Le prossime settimane saranno decisive per la nascita della nuova Compagnia Aerea Italiana; comincerà infatti a proporre ai singoli dipendenti un contratto di lavoro al fine di trovare il personale necessario a decollare. Attualmente il vettore non ha ancora tutti i piloti necessari a fare partire la nuova società e difficilmente riuscirà a trovare sul mercato centinaia di piloti che siano in grado di pilotare i modelli di aeromobili che la CAI avrà nella propria flotta.
La compagnia, inoltre, con l’amministratore delegato Rocco Sabelli, non ha ancora la licenza di volo, ma tuttavia è molto probabile che entro fine novembre l’ENAC gliela fornisca. Gli ultimatum di Vito Riggio, presidente dell’Ente Nazionale dell’Aviazione Civile, degli scorsi mesi sembrano indirizzare la gestione dell’ente a favore della cordata italiana.
Un ulteriore punto ancora in sospeso di primaria importanza è la valutazione di Alitalia da parte di Banca Leonardo; l’advisor vede come azionisti anche alcuni soci della cordata italiana e questo non depone a favore di una totale indipendenza nella decisione che verrà adottata.
La valutazione degli asset dell’ex compagnia di bandiera è la seconda condizione sospensiva dell’offerta Cai per Alitalia; molto probabilmente Banca Leonardo darà un valore pari a zero per gli slot ed è la ragione per la quale l’offerta Cai potrebbe risultare pari al valore “di mercato” valutato dall’advisor. Questa decisione potrà essere impugnata da una qualunque compagnia aerea qualora risultasse aver presentato un’offerta maggiore per tali asset della fallimentare Alitalia.
L’ultima sospensiva di Cai nella propria offerta per la compagnia gestita da Augusto Fantozzi riguarda l’impossibilità di intervento dell’Autorità Garante della Concorrenza e del Mercato anche nel caso il nuovo operatore abbia una posizione dominante e ne estragga una rendita.

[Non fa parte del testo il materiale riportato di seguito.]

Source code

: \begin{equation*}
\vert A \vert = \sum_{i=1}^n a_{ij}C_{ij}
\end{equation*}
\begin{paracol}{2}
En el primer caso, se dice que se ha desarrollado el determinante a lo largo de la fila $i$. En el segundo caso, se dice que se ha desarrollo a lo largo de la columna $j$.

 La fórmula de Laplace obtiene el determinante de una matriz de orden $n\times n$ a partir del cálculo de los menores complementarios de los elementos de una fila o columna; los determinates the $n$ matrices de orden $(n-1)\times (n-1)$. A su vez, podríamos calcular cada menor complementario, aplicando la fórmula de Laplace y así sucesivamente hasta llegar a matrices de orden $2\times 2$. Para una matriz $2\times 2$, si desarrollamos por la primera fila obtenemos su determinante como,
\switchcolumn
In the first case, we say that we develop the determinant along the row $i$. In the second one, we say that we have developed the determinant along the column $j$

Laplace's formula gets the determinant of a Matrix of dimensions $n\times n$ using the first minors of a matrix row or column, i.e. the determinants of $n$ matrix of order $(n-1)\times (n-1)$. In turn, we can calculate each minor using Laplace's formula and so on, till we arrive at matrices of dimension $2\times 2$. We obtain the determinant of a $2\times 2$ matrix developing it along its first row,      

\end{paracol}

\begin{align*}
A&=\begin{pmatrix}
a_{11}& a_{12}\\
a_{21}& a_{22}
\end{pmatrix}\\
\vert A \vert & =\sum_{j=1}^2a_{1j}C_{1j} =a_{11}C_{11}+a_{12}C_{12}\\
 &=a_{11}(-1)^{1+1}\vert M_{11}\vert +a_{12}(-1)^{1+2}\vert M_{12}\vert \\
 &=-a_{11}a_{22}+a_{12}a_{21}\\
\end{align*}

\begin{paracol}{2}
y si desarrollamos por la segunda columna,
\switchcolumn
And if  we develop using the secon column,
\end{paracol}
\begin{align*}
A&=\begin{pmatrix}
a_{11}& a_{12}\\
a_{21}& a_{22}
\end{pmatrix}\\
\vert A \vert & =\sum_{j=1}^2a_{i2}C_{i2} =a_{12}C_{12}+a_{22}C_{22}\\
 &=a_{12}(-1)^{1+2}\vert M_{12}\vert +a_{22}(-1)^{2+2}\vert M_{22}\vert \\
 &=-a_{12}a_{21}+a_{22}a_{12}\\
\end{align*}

La legge 166 del 2008 all’articolo 10 comma 4 quinquies pone al riparo dall’intervento dell’antitrust Cai almeno fino al luglio 2009. L’apertura e la conclusione dei lavori tuttavia non si avranno prima dell’anno successivo, quando l’alta velocità ferroviaria tra Torino-Milano-Roma-Salerno sarà conclusa e di fatto la decisione non potrà non essere condizionata da questa modificazione della concorrenza tra treno e aereo.
L’offerta Cai è stata presentata lo scorso 31 ottobre e nonostante le molteplici difficoltà è molto probabile che vada in porto. Le problematiche esistenti verranno risolte a scapito non solo del mercato e della concorrenza, ma soprattutto dei viaggiatori e dei contribuenti italiani. L’italianità avrà infatti un costo, a carico di contribuenti e consumatori, di circa 1,3 miliardi di euro all’anno per i prossimi cinque anni, oltre il quadruplo di quanto è costata mediamente all’anno al contribuente la vecchia Alitalia tra il 2003 e il 2007.